However, along comes an old fogy neighbour, Sir Maunder Meddleby, one of the first of a newly invented order, who persuades Hugh that he should send his daughter to Court - her wanteth the vinish of the coort. She goes to London and meets a young Lord Auberley. It is now 1642 and the Civil War has broken out and Auberley is sent West to persuade Hugh to join the King's cause and to persuade Frida of his own cause. He is winning the latter battle at least, when she commands him to return to the King (the Battle of Edgehill has been indecisive). He meets her for one final time at her favourite spot - at the end of this walk there lurked a soft and silent bower, made by Nature, and with all of Nature's art secluded...a little cove...here the maid was well accustomed every day to sit and think, gazing down at the calm, gray sea... Auberley successfully woos her and they pledge their troths. He goes off to Oxford but, naughty man, marries her Highness, the Duchess of B--- in France. Filthy lucre and position is the catch. Frida, distressed, walks to the same lonely spot - with one sheer fall of a hundred fathoms the stern cliff meets the baffled sea; her dog Lear, her closest companion,  has followed her. Frida leaps to her death; Lear gave one long re-echoed howl, then tossed his mane, like a tawny wave, and followed down the death-leap. There follows a brief ending. Aubyn de Wichehalse joins Parliament and, at the Battle of Lansdown, north of Bath, brings Viscount Auberley to bay and with his Gueldres ax cleft his curly head, and split what little brain it takes to fool a trusting maiden.

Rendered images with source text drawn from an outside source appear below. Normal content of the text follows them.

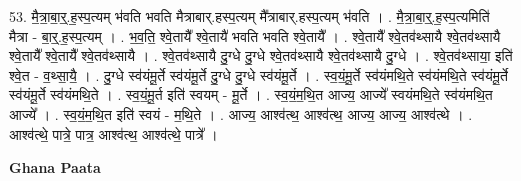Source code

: \documentclass[17pt]{extarticle}
\begin{document}
53. मै॒त्रा॒बा॒र्॒.ह॒स्प॒त्यम् भ॑वति भवति मैत्राबार्.हस्प॒त्यम् मै᳚त्राबार्.हस्प॒त्यम् भ॑वति । . मै॒त्रा॒बा॒र्॒.ह॒स्प॒त्यमिति॑ मैत्रा - बा॒र्॒.ह॒स्प॒त्यम् । . भ॒व॒ति॒ श्वे॒तायै᳚ श्वे॒तायै॑ भवति भवति श्वे॒तायै᳚ । . श्वे॒तायै᳚ श्वे॒तव॑थ्सायै श्वे॒तव॑थ्सायै श्वे॒तायै᳚ श्वे॒तायै᳚ श्वे॒तव॑थ्सायै । . श्वे॒तव॑थ्सायै दु॒ग्धे दु॒ग्धे श्वे॒तव॑थ्सायै श्वे॒तव॑थ्सायै दु॒ग्धे । . श्वे॒तव॑थ्साया॒ इति॑ श्वे॒त - व॒थ्सा॒यै॒ । . दु॒ग्धे स्व॑यंमू॒र्ते स्व॑यंमू॒र्ते दु॒ग्धे दु॒ग्धे स्व॑यंमू॒र्ते । . स्व॒यं॒मू॒र्ते स्व॑यंमथि॒ते स्व॑यंमथि॒ते स्व॑यंमू॒र्ते स्व॑यंमू॒र्ते स्व॑यंमथि॒ते । . स्व॒यं॒मू॒र्त इति॑ स्वयम् - मू॒र्ते । . स्व॒यं॒म॒थि॒त आज्य॒ आज्ये᳚ स्वयंमथि॒ते स्व॑यंमथि॒त आज्ये᳚ । . स्व॒यं॒म॒थि॒त इति॑ स्वयं - म॒थि॒ते । . आज्य॒ आश्व॑त्थ॒ आश्व॑त्थ॒ आज्य॒ आज्य॒ आश्व॑त्थे । . आश्व॑त्थे॒ पात्रे॒ पात्र॒ आश्व॑त्थ॒ आश्व॑त्थे॒ पात्रे᳚ । \newline

\textbf{Ghana Paata } \newline
\end{document}
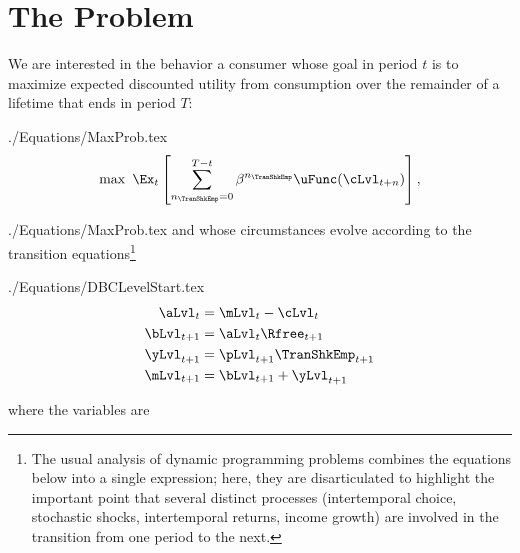 \documentclass[titlepage, headings=optiontotocandhead]{\econtex}
\begin{document}
\section{The Problem}\label{sec:basicproblem}
We are interested in the behavior a consumer whose goal in period $t$ is to
maximize expected discounted utility from consumption over the remainder of a
lifetime that ends in period $T$:
\begin{verbatimwrite}{./Equations/MaxProb.tex}
  \begin{equation}\label{eq:MaxProb}
    \max ~ \Ex_{t}\left[ \sum_{n_{\TranShkEmp}=0}^{T-t} {\DiscAlt}^{n_{\TranShkEmp}} \uFunc({\cLvl}_{t+n})\right],
  \end{equation}
\end{verbatimwrite}
 {./Equations/MaxProb.tex}
and whose circumstances evolve according to the transition equations\footnote{The usual analysis of dynamic programming problems combines the equations below into a single expression; here, they are disarticulated to highlight the important point that several distinct processes (intertemporal choice, stochastic shocks, intertemporal returns, income growth) are involved in the transition from one period to the next.}
\begin{verbatimwrite}{./Equations/DBCLevelStart.tex}
  \begin{equation}\begin{gathered}\begin{aligned}
        {\aLvl}_{t}  & = \mLvl_{t}-\cLvl_{t} \label{DBCLevel}%
        \\  {\bLvl}_{t+1}  & = {\aLvl}_{t} \Rfree_{t+1}
        \\  {\yLvl}_{t+1}  & = \pLvl_{t+1}\TranShkEmp_{t+1}
        \\  {\mLvl}_{t+1}  & = {\bLvl}_{t+1} + {\yLvl}_{t+1} %
      \end{aligned}\end{gathered}\end{equation}
\end{verbatimwrite}

where the variables are
\end{document}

George Bowring. A Tale of Cader Idris, highlights a Welsh folk-belief in the power of a gold watch to delay the hour of death. A peasant girl's father murders a man to get his watch, and the criminal remains unpunished until the very end of the story. The narrator, Robert Bistre, recalls the original incident some forty years later. He accompanies his old school friend from Shrewsbury on a trip to west Wales, he to draw pictures, George to fish. Although the tale is a tragic one, there are regular bursts of humour. George's father seems to have been at some time knighted for finding a manuscript of great value that went in the end to the paper mills; ...a knight he lived, and a knight he died; and his widow found it such a comfort! George, by the time of the trip (it is 1832), is married with three young children. The two men find lodgings at the little village of Aber-Aydyr, by the river Aydyr. After some days fishing, George wants to move up into wilder and rockier districts, where the water ran deeper...a savage place, deserted by all except evil spirits... They split up and George, after a long search is found drowned in a deep black hole of the river. Local miners help to carry his body to the nearest house, where they are refused entrance by the owner, 'Black' Hopkin ap Howel. My little daughter is very ill, the last of seven. You must go elsewhere. Robert has already noticed that George's watch was missing. The subsequent coroner's jury found George had died of "asphyxia, caused by too long immersion in the water". Robert is convinced it was murder. He becomes an 'uncle' to the three children and they grow up to be splendid "members of society".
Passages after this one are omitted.